* Input data
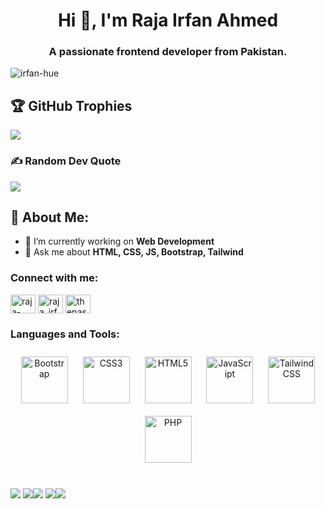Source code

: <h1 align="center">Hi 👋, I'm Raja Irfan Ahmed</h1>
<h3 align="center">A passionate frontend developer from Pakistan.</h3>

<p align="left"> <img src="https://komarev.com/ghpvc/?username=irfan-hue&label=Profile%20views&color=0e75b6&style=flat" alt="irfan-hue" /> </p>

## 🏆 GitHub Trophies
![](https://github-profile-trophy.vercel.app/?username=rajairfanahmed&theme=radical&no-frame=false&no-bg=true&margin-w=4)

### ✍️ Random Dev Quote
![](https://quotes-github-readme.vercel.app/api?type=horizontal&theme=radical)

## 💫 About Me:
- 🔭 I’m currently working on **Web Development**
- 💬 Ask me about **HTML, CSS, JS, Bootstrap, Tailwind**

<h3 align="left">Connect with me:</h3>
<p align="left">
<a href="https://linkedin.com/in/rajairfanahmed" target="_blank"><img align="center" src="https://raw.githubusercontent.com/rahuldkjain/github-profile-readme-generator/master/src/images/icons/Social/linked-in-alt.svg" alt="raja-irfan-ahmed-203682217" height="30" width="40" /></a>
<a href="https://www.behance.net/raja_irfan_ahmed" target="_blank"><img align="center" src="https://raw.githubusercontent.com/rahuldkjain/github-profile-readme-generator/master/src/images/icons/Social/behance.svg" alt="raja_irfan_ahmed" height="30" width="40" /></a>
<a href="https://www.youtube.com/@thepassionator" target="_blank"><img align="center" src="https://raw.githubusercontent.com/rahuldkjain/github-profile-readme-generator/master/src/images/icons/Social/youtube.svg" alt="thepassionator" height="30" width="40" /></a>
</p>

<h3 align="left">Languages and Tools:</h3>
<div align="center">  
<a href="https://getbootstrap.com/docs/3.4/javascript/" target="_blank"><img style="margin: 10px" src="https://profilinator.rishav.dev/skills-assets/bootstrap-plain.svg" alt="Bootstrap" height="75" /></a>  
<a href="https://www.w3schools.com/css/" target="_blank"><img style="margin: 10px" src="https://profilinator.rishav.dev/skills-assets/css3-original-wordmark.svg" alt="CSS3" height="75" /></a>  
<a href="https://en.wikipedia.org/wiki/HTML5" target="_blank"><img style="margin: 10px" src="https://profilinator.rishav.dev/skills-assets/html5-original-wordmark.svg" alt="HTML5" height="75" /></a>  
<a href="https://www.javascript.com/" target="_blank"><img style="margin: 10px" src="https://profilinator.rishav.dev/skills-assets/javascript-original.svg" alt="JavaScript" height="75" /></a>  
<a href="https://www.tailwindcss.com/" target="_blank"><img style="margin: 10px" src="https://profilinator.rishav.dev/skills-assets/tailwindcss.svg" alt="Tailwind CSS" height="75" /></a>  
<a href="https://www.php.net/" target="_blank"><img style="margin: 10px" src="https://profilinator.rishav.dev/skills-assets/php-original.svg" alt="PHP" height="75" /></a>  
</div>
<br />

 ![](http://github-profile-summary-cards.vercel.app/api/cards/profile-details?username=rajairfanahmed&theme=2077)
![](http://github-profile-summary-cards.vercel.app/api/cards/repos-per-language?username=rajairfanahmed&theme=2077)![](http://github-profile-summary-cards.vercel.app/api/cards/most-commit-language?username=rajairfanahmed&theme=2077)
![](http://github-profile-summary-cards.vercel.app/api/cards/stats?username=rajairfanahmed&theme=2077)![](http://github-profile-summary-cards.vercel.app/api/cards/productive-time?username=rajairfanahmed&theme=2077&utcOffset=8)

* Problem
Give back every entry word for word, and drop the pictures as you go.

* Task output
Source code

: <h1 align="center">Hi 👋, I'm Raja Irfan Ahmed</h1>
<h3 align="center">A passionate frontend developer from Pakistan.</h3>

<p align="left"> <img src="https://komarev.com/ghpvc/?username=irfan-hue&label=Profile%20views&color=0e75b6&style=flat" alt="irfan-hue" /> </p>

## 🏆 GitHub Trophies
![](https://github-profile-trophy.vercel.app/?username=rajairfanahmed&theme=radical&no-frame=false&no-bg=true&margin-w=4)

### ✍️ Random Dev Quote
![](https://quotes-github-readme.vercel.app/api?type=horizontal&theme=radical)

## 💫 About Me:
- 🔭 I’m currently working on **Web Development**
- 💬 Ask me about **HTML, CSS, JS, Bootstrap, Tailwind**

<h3 align="left">Connect with me:</h3>
<p align="left">
<a href="https://linkedin.com/in/rajairfanahmed" target="_blank"><img align="center" src="https://raw.githubusercontent.com/rahuldkjain/github-profile-readme-generator/master/src/images/icons/Social/linked-in-alt.svg" alt="raja-irfan-ahmed-203682217" height="30" width="40" /></a>
<a href="https://www.behance.net/raja_irfan_ahmed" target="_blank"><img align="center" src="https://raw.githubusercontent.com/rahuldkjain/github-profile-readme-generator/master/src/images/icons/Social/behance.svg" alt="raja_irfan_ahmed" height="30" width="40" /></a>
<a href="https://www.youtube.com/@thepassionator" target="_blank"><img align="center" src="https://raw.githubusercontent.com/rahuldkjain/github-profile-readme-generator/master/src/images/icons/Social/youtube.svg" alt="thepassionator" height="30" width="40" /></a>
</p>

<h3 align="left">Languages and Tools:</h3>
<div align="center">  
<a href="https://getbootstrap.com/docs/3.4/javascript/" target="_blank"><img style="margin: 10px" src="https://profilinator.rishav.dev/skills-assets/bootstrap-plain.svg" alt="Bootstrap" height="75" /></a>  
<a href="https://www.w3schools.com/css/" target="_blank"><img style="margin: 10px" src="https://profilinator.rishav.dev/skills-assets/css3-original-wordmark.svg" alt="CSS3" height="75" /></a>  
<a href="https://en.wikipedia.org/wiki/HTML5" target="_blank"><img style="margin: 10px" src="https://profilinator.rishav.dev/skills-assets/html5-original-wordmark.svg" alt="HTML5" height="75" /></a>  
<a href="https://www.javascript.com/" target="_blank"><img style="margin: 10px" src="https://profilinator.rishav.dev/skills-assets/javascript-original.svg" alt="JavaScript" height="75" /></a>  
<a href="https://www.tailwindcss.com/" target="_blank"><img style="margin: 10px" src="https://profilinator.rishav.dev/skills-assets/tailwindcss.svg" alt="Tailwind CSS" height="75" /></a>  
<a href="https://www.php.net/" target="_blank"><img style="margin: 10px" src="https://profilinator.rishav.dev/skills-assets/php-original.svg" alt="PHP" height="75" /></a>  
</div>
<br />

 ![](http://github-profile-summary-cards.vercel.app/api/cards/profile-details?username=rajairfanahmed&theme=2077)
![](http://github-profile-summary-cards.vercel.app/api/cards/repos-per-language?username=rajairfanahmed&theme=2077)![](http://github-profile-summary-cards.vercel.app/api/cards/most-commit-language?username=rajairfanahmed&theme=2077)
![](http://github-profile-summary-cards.vercel.app/api/cards/stats?username=rajairfanahmed&theme=2077)![](http://github-profile-summary-cards.vercel.app/api/cards/productive-time?username=rajairfanahmed&theme=2077&utcOffset=8)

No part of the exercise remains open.